Monitoring fundamentals

Effective monitoring requires:

  1. Availability checks — is the service up?
  2. Performance metrics — response times, resource usage
  3. Error rates — HTTP 4xx/5xx trends
  4. Business metrics — successful transactions, user flows

Alert on symptoms, not causes. Monitor what users experience (slow pages, errors) rather than low-level metrics (CPU at 70%) that may not affect service.

What to monitor

Essential metrics

  • HTTP status codes — track 4xx and 5xx error rates
  • Response time — p50, p95, p99 percentiles (not just average)
  • Availability — synthetic monitoring from multiple locations
  • SSL/TLS expiry — certificates expire, monitor 30+ days in advance

Optional but useful

  • CDN cache hit ratio — higher is better (less origin load)
  • DNS resolution time — slow DNS affects everything
  • Third-party dependencies — APIs you rely on
  • Disk space — especially for logs and uploads

Troubleshooting approach

When something breaks:

  1. Define the problem — what's actually failing?
  2. Gather data — logs, metrics, user reports
  3. Form hypothesis — what could cause this?
  4. Test systematically — rule out possibilities
  5. Implement fix — change one thing at a time
  6. Verify — confirm the issue is resolved
  7. Document — what happened and how you fixed it

Error codes hub

Common HTTP status codes and typical meanings:

  • 403 Forbidden — authentication passed but access denied (see detailed 403 guide)
  • 404 Not Found — resource doesn't exist at this path
  • 500 Internal Server Error — application crash or misconfiguration
  • 502 Bad Gateway — upstream server unreachable or returned invalid response
  • 503 Service Unavailable — temporary overload or maintenance
  • 504 Gateway Timeout — upstream took too long to respond

Each error type requires different diagnostic approaches.
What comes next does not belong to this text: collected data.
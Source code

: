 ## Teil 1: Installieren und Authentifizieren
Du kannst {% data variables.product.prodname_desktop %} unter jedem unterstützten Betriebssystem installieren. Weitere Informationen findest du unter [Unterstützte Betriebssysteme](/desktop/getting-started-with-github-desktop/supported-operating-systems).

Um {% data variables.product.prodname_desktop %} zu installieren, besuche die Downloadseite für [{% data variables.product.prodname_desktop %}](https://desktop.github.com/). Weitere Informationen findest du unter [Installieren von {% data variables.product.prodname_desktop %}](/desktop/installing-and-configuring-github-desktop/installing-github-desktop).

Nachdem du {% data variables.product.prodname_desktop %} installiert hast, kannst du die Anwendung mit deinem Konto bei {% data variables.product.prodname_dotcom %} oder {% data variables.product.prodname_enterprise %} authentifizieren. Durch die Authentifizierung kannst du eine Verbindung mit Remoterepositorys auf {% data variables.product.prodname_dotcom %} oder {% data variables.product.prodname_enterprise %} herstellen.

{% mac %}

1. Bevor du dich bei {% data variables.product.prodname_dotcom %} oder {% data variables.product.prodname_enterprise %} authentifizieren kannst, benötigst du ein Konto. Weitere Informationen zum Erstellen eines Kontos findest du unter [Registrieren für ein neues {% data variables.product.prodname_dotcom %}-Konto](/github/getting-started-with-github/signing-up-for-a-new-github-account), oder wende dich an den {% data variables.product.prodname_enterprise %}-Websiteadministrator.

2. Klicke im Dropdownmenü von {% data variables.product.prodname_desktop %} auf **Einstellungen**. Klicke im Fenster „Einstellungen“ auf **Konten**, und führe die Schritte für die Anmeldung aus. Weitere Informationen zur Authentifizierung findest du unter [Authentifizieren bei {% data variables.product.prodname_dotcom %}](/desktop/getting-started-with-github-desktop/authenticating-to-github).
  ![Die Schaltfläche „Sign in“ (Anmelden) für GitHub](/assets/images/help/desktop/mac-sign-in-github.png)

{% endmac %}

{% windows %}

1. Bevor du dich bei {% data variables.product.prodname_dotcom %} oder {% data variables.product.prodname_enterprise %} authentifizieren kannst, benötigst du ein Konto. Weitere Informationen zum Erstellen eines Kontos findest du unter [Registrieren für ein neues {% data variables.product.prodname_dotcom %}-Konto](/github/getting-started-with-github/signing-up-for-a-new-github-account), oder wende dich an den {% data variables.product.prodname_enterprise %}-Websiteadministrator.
See the error codes reference for detailed troubleshooting.

Log analysis basics

Server logs show:

  • Request patterns (URLs, methods, user agents)
  • Error occurrences (with timestamps for correlation)
  • IP addresses (for abuse detection)
  • Response times (performance issues)

Parse logs systematically:

[timestamp] [IP] [method] [path] [status] [bytes] [response_time]

Look for patterns: sudden status code spikes, slow endpoints, unusual user agents (bots), repeated requests from single IPs (attacks or scrapers).